● RECORD EXCERPTS:

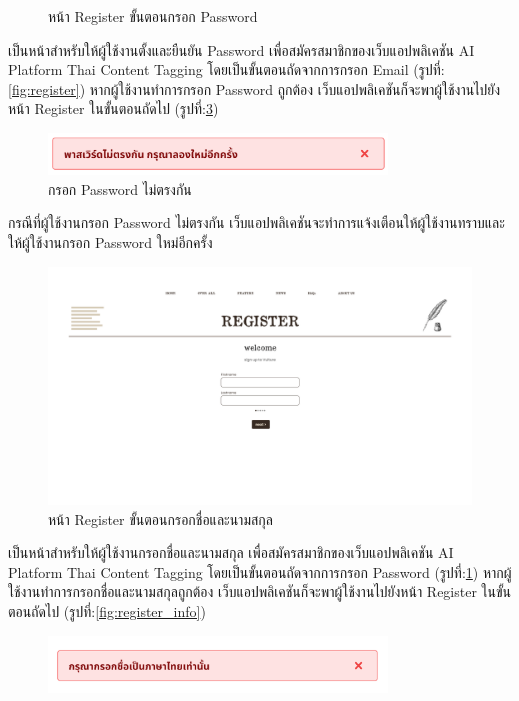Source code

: \documentclass[12pt,oneside,openright,a4paper]{cpe-thai-project}
\begin{document}
\begin{itemize}
\begin{figure}[!ht]
  \caption{หน้า Register ขั้นตอนกรอก Password}\label{fig:register_password} 
\end{figure}
\hspace*{1cm}เป็นหน้าสำหรับให้ผู้ใช้งานตั้งและยืนยัน Password เพื่อสมัครสมาชิกของเว็บแอปพลิเคชัน AI Platform Thai Content Tagging 
โดยเป็นขั้นตอนถัดจากการกรอก Email (รูปที่:\ref{fig:register}) หากผู้ใช้งานทำการกรอก Password ถูกต้อง เว็บแอปพลิเคชันก็จะพาผู้ใช้งานไปยังหน้า Register ในขั้นตอนถัดไป (รูปที่:\ref{fig:register_name})
\begin{figure}[!ht]\centering
  \includegraphics[width=9cm]{./img/project_ui/password.png} 
  \caption{กรอก Password ไม่ตรงกัน}\label{fig:password} 
\end{figure}
\newline\hspace*{1cm}กรณีที่ผู้ใช้งานกรอก Password ไม่ตรงกัน เว็บแอปพลิเคชันจะทำการแจ้งเตือนให้ผู้ใช้งานทราบและให้ผู้ใช้งานกรอก Password ใหม่อีกครั้ง
\begin{figure}[!ht]\centering
  \includegraphics[width=14cm]{./img/project_ui/6.png} 
  \caption{หน้า Register ขั้นตอนกรอกชื่อและนามสกุล}\label{fig:register_name} 
\end{figure} \newpage
\hspace*{1cm}เป็นหน้าสำหรับให้ผู้ใช้งานกรอกชื่อและนามสกุล เพื่อสมัครสมาชิกของเว็บแอปพลิเคชัน AI Platform Thai Content Tagging 
โดยเป็นขั้นตอนถัดจากการกรอก Password (รูปที่:\ref{fig:register_password}) หากผู้ใช้งานทำการกรอกชื่อและนามสกุลถูกต้อง เว็บแอปพลิเคชันก็จะพาผู้ใช้งานไปยังหน้า Register ในขั้นตอนถัดไป (รูปที่:\ref{fig:register_info})
\begin{figure}[!ht]\centering
  \includegraphics[width=9cm]{./img/project_ui/thaionly.png} 

\end{figure}
\end{itemize}
\end{document}

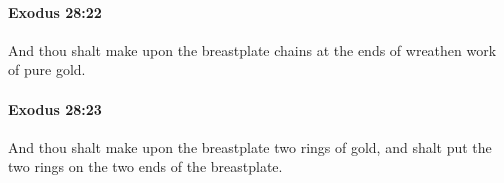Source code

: 		\paragraph{Exodus 28:22} %
			\label{EXODUS-28-22}

			And thou shalt make upon the breastplate chains at the ends of wreathen work of pure gold.


		\paragraph{Exodus 28:23} %
			\label{EXODUS-28-23}

			And thou shalt make upon the breastplate two rings of gold, and shalt put the two rings on the two ends of the breastplate.


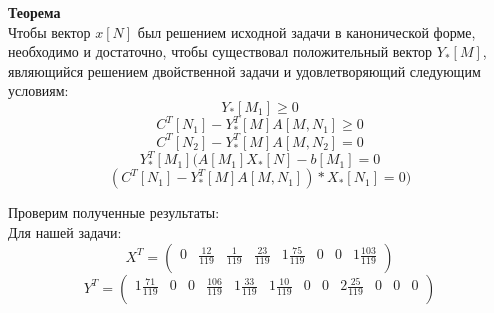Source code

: \documentclass[../body.tex]{subfiles}
\begin{document}
	\textbf{Теорема}\\
	Чтобы вектор $x[N]$ был решением исходной задачи в канонической форме, необходимо и достаточно, чтобы существовал положительный вектор $Y_{*}[M]$, являющийся решением двойственной задачи и удовлетворяющий следующим условиям:
	\begin{equation}\label{eq:first}
		Y_{*}[M_1]\ge 0
	\end{equation}
	\begin{equation}\label{eq:second}
		C^{T}[N_1]-Y^{T}_{*}[M]A[M,N_1]\ge 0
	\end{equation}
	\begin{equation}\label{eq:third}
		C^{T}[N_2]-Y^{T}_{*}[M]A[M,N_2] = 0
	\end{equation}
	\begin{equation}\label{eq:fourth}
		Y^{T}_{*}[M_1](A[M_1]X_{*}[N]-b[M_1] = 0
	\end{equation}
	\begin{equation}\label{eq:fifth}
		(C^{T}[N_1]-Y^{T}_{*}[M]A[M,N_1])*X_{*}[N_1] = 0)
	\end{equation}

	Проверим полученные результаты:\\
	
	Для нашей задачи:\\
    $$X^T =  \begin{pmatrix} 	0 & \frac{12}{119} & \frac{1}{119} & \frac{23}{119} & 1\frac{75}{119} & 0 & 0 & 1\frac{103}{119} \\  \end{pmatrix}$$
	\setcounter{MaxMatrixCols}{20}
	$$Y^T =  \begin{pmatrix}	1\frac{71}{119} & 0 & 0 & \frac{106}{119} & 1\frac{33}{119} & 1\frac{10}{119} & 0 & 0 & 2\frac{25}{119} & 0 & 0 & 0\\ \end{pmatrix}$$
	\vspace{\baselineskip}
	
\end{document}
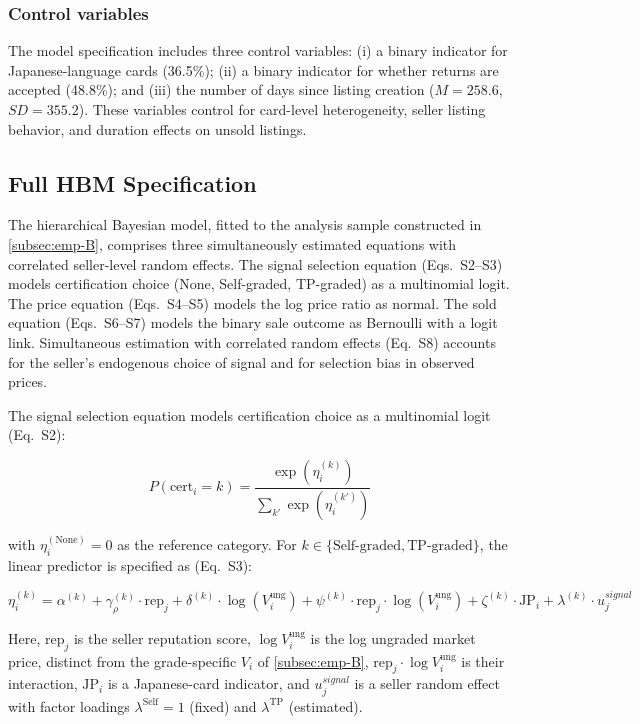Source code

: \documentclass[11pt,letterpaper]{article}
\theoremstyle{definition}
\begin{document}
\subsubsection{Control variables}

The model specification includes three control variables: (i) a binary indicator for Japanese-language cards (36.5\%); (ii) a binary indicator for whether returns are accepted (48.8\%); and (iii) the number of days since listing creation ($M = 258.6$, $SD = 355.2$). These variables control for card-level heterogeneity, seller listing behavior, and duration effects on unsold listings.

\subsection{Full HBM Specification}\label{subsec:emp-C}

The hierarchical Bayesian model, fitted to the analysis sample constructed in \ref{subsec:emp-B}, comprises three simultaneously estimated equations with correlated seller-level random effects. The signal selection equation (Eqs.~S2--S3) models certification choice (None, Self-graded, TP-graded) as a multinomial logit. The price equation (Eqs.~S4--S5) models the log price ratio as normal. The sold equation (Eqs.~S6--S7) models the binary sale outcome as Bernoulli with a logit link. Simultaneous estimation with correlated random effects (Eq.~S8) accounts for the seller's endogenous choice of signal and for selection bias in observed prices.

The signal selection equation models certification choice as a multinomial logit (Eq.~S2):

\begin{equation}
P(\text{cert}_i = k) = \frac{\exp(\eta_i^{(k)})}{\sum_{k'} \exp(\eta_i^{(k')})} \label{eq:s2}
\end{equation}

with $\eta_i^{(\text{None})} = 0$ as the reference category. For $k \in \{\text{Self-graded}, \text{TP-graded}\}$, the linear predictor is specified as (Eq.~S3):

\begin{equation}
\eta_i^{(k)} = \alpha^{(k)} + \gamma_\rho^{(k)} \cdot \text{rep}_j + \delta^{(k)} \cdot \log(V_i^{\text{ung}}) + \psi^{(k)} \cdot \text{rep}_j \cdot \log(V_i^{\text{ung}}) + \zeta^{(k)} \cdot \text{JP}_i + \lambda^{(k)} \cdot u_j^{signal} \label{eq:s3}
\end{equation}

Here, $\text{rep}_j$ is the seller reputation score, $\log V_i^{\text{ung}}$ is the log ungraded market price, distinct from the grade-specific $V_i$ of \ref{subsec:emp-B}, $\text{rep}_j \cdot \log V_i^{\text{ung}}$ is their interaction, $\text{JP}_i$ is a Japanese-card indicator, and $u_j^{signal}$ is a seller random effect with factor loadings $\lambda^{\text{Self}} = 1$ (fixed) and $\lambda^{\text{TP}}$ (estimated).
\end{document}
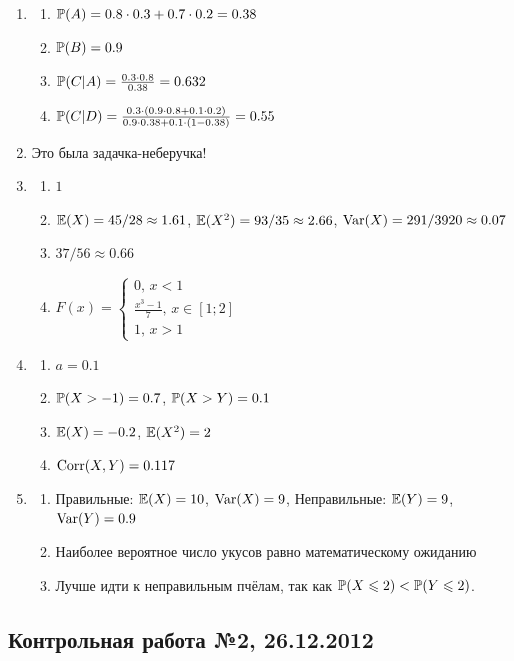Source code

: \documentclass[12pt, a4paper]{article}\usepackage[]{graphicx}\usepackage[]{color}
\begin{document}
\begin{enumerate}
\item
\begin{enumerate}
\item $\P(A)=0.8\cdot 0.3+0.7\cdot 0.2=0.38$
\item $\P(B)=0.9$
\item $\P(C|A)=\frac{0.3\cdot 0.8}{0.38}=0.632$
\item $\P(C|D)=\frac{0.3\cdot (0.9\cdot 0.8+0.1\cdot 0.2)}{0.9\cdot 0.38+0.1\cdot (1-0.38)}=0.55$
\end{enumerate}
\item Это была задачка-неберучка!
\item
\begin{enumerate}
\item $1$
\item $\E(X)=45/28\approx 1.61$, $\E(X^2)=93/35\approx 2.66$, $\Var(X)=291/3920\approx 0.07$
\item $37/56\approx 0.66$
\item $F(x)=\begin{cases} 0,\, x<1 \\
\frac{x^3-1}{7},\, x\in [1;2] \\
1,\, x>1 \end{cases}$
\end{enumerate}
\item
\begin{enumerate}
\item $a=0.1$
\item $\P(X>-1)=0.7$, $\P(X>Y)=0.1$
\item $\E(X)=-0.2$, $\E(X^2)=2$
\item $\Corr(X,Y)=0.117$
\end{enumerate}
\item
\begin{enumerate}
\item Правильные: $\E(X)=10$, $\Var(X)=9$, Неправильные: $\E(Y)=9$, $\Var(Y)=0.9$
\item Наиболее вероятное число укусов равно математическому ожиданию
\item Лучше идти к неправильным пчёлам, так как $\P(X\leq 2)<\P(Y\leq 2)$.
\end{enumerate}
\end{enumerate}


\subsection{Контрольная работа №2, 26.12.2012}
\end{document}
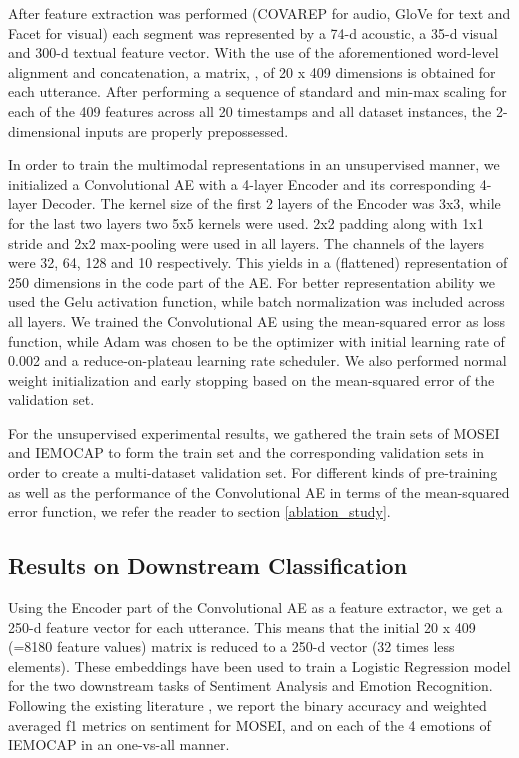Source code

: After feature extraction was performed (COVAREP \cite{degottex2014covarep} for audio, GloVe \cite{pennington2014glove} for text and Facet \cite{imotions} for visual) each segment was represented by a 74-d acoustic, a 35-d visual and 300-d textual feature vector. With the use of the aforementioned word-level alignment and concatenation, a matrix, , of 20 x 409 dimensions is obtained for each utterance. After performing a sequence of standard and min-max scaling for each of the 409 features across all 20 timestamps and all dataset instances, the 2-dimensional inputs are properly prepossessed.

In order to train the multimodal representations in an unsupervised manner, we initialized a Convolutional AE with a 4-layer Encoder and its corresponding 4-layer Decoder. The kernel size of the first 2 layers of the Encoder was 3x3, while for the last two layers two 5x5 kernels were used. 2x2 padding along with 1x1 stride and 2x2 max-pooling were used in all layers. The channels of the layers were 32, 64, 128 and 10 respectively. This yields in a (flattened)  representation of 250 dimensions in the code part of the AE. For better representation ability we used the Gelu activation function, while batch normalization was included across all layers. We trained the Convolutional AE using the mean-squared error as loss function, while Adam was chosen to be the optimizer with initial learning rate of 0.002 and a reduce-on-plateau learning rate scheduler. We also performed normal weight initialization and early stopping based on the mean-squared error of the validation set.

For the unsupervised experimental results, we gathered the train sets of MOSEI and IEMOCAP to form the train set and the corresponding validation sets in order to create a multi-dataset validation set. For different kinds of pre-training as well as the performance of the Convolutional AE in terms of the mean-squared error function, we refer the reader to section \ref{ablation_study}.

\subsection{Results on Downstream Classification}


Using the Encoder part of the Convolutional AE as a feature extractor, we get a 250-d feature vector for each utterance. This means that the initial 20 x 409 (=8180 feature values) matrix is reduced to a 250-d vector (32 times less elements). These embeddings have been used to train a Logistic Regression model for the two downstream tasks of Sentiment Analysis and Emotion Recognition. Following the existing literature \cite{zadeh2018multi, zadeh2018memory, zadeh2017tensor, wang2019words, zadeh2018multimodal, liu2018efficient, tsai2019multimodal, tsai2019learning,  chauhan-etal-2019-context, sun2020learning}, we report the binary accuracy and weighted averaged f1 metrics on sentiment for MOSEI, and on each of the 4 emotions of IEMOCAP in an one-vs-all manner.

● EXERCISE PROMPT: Nothing but a number should be given: the count of lines above in which the word "caption" occurs.

● REPLY TO THE TASK: 3